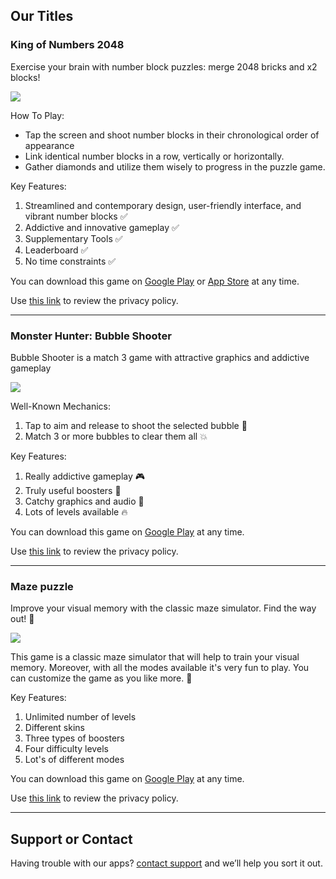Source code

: ## Our Titles

### King of Numbers 2048

Exercise your brain with number block puzzles: merge 2048 bricks and x2 blocks!

[<img src="https://dmitriifeshchenko.github.io/king-of-numbers/feature_graphic.jpg">](https://play.google.com/store/apps/details?id=com.pocketnumbers.king.android)

How To Play:
- Tap the screen and shoot number blocks in their chronological order of appearance
- Link identical number blocks in a row, vertically or horizontally.
- Gather diamonds and utilize them wisely to progress in the puzzle game.

Key Features:
1. Streamlined and contemporary design, user-friendly interface, and vibrant number blocks ✅
2. Addictive and innovative gameplay ✅
3. Supplementary Tools ✅
4. Leaderboard ✅
5. No time constraints ✅

You can download this game on [Google Play](https://play.google.com/store/apps/details?id=com.pocketnumbers.king.android) 
or [App Store](https://apps.apple.com/us/app/king-of-numbers-2048/id6473016871?ls=1) at any time.

Use [this link](https://dmitriifeshchenko.github.io/king-of-numbers/privacy.html) to review the privacy policy.

* * *

### Monster Hunter: Bubble Shooter

Bubble Shooter is a match 3 game with attractive graphics and addictive gameplay

[<img src="https://dmitriifeshchenko.github.io/monsterhunter/feature_graphic.png">](https://play.google.com/store/apps/details?id=com.dnhnd.monsterhunter)

Well-Known Mechanics:
1. Tap to aim and release to shoot the selected bubble 🏹
2. Match 3 or more bubbles to clear them all 💥

Key Features:
1. Really addictive gameplay 🎮
2. Truly useful boosters 🚀
3. Catchy graphics and audio 🙈
4. Lots of levels available 🔥

You can download this game on [Google Play](https://play.google.com/store/apps/details?id=com.dnhnd.monsterhunter) at any time.

Use [this link](https://dmitriifeshchenko.github.io/monsterhunter/privacy.html) to review the privacy policy.

* * *

### Maze puzzle

Improve your visual memory with the classic maze simulator. Find the way out! 🎯

[<img src="https://dmitriifeshchenko.github.io/maze/E7Cn9DevEAts_1024_500.png">](https://play.google.com/store/apps/details?id=com.dnhnd.maze)

This game is a classic maze simulator that will help to train your visual memory. Moreover, with all the modes available it's very fun to play. You can customize the game as you like more. 🚀

Key Features:
1. Unlimited number of levels
2. Different skins
3. Three types of boosters
4. Four difficulty levels
5. Lot's of different modes

You can download this game on [Google Play](https://play.google.com/store/apps/details?id=com.dnhnd.maze) at any time.

Use [this link](https://dmitriifeshchenko.github.io/maze/privacy.html) to review the privacy policy.

* * *

## Support or Contact

Having trouble with our apps? [contact support](mailto:pocketnumbers.help@gmail.com) and we’ll help you sort it out.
○ ○ ○ ○
• **What you should do**
Produce a verbatim copy of every entry, excluding pictures.

• **Exercise response**
Source code

: ## Our Titles

### King of Numbers 2048

Exercise your brain with number block puzzles: merge 2048 bricks and x2 blocks!

[<img src="https://dmitriifeshchenko.github.io/king-of-numbers/feature_graphic.jpg">](https://play.google.com/store/apps/details?id=com.pocketnumbers.king.android)

How To Play:
- Tap the screen and shoot number blocks in their chronological order of appearance
- Link identical number blocks in a row, vertically or horizontally.
- Gather diamonds and utilize them wisely to progress in the puzzle game.

Key Features:
1. Streamlined and contemporary design, user-friendly interface, and vibrant number blocks ✅
2. Addictive and innovative gameplay ✅
3. Supplementary Tools ✅
4. Leaderboard ✅
5. No time constraints ✅

You can download this game on [Google Play](https://play.google.com/store/apps/details?id=com.pocketnumbers.king.android) 
or [App Store](https://apps.apple.com/us/app/king-of-numbers-2048/id6473016871?ls=1) at any time.

Use [this link](https://dmitriifeshchenko.github.io/king-of-numbers/privacy.html) to review the privacy policy.

* * *

### Monster Hunter: Bubble Shooter

Bubble Shooter is a match 3 game with attractive graphics and addictive gameplay

[<img src="https://dmitriifeshchenko.github.io/monsterhunter/feature_graphic.png">](https://play.google.com/store/apps/details?id=com.dnhnd.monsterhunter)

Well-Known Mechanics:
1. Tap to aim and release to shoot the selected bubble 🏹
2. Match 3 or more bubbles to clear them all 💥

Key Features:
1. Really addictive gameplay 🎮
2. Truly useful boosters 🚀
3. Catchy graphics and audio 🙈
4. Lots of levels available 🔥

You can download this game on [Google Play](https://play.google.com/store/apps/details?id=com.dnhnd.monsterhunter) at any time.

Use [this link](https://dmitriifeshchenko.github.io/monsterhunter/privacy.html) to review the privacy policy.

* * *

### Maze puzzle

Improve your visual memory with the classic maze simulator. Find the way out! 🎯

[<img src="https://dmitriifeshchenko.github.io/maze/E7Cn9DevEAts_1024_500.png">](https://play.google.com/store/apps/details?id=com.dnhnd.maze)

This game is a classic maze simulator that will help to train your visual memory. Moreover, with all the modes available it's very fun to play. You can customize the game as you like more. 🚀

Key Features:
1. Unlimited number of levels
2. Different skins
3. Three types of boosters
4. Four difficulty levels
5. Lot's of different modes

You can download this game on [Google Play](https://play.google.com/store/apps/details?id=com.dnhnd.maze) at any time.

Use [this link](https://dmitriifeshchenko.github.io/maze/privacy.html) to review the privacy policy.

* * *

## Support or Contact

Having trouble with our apps? [contact support](mailto:pocketnumbers.help@gmail.com) and we’ll help you sort it out.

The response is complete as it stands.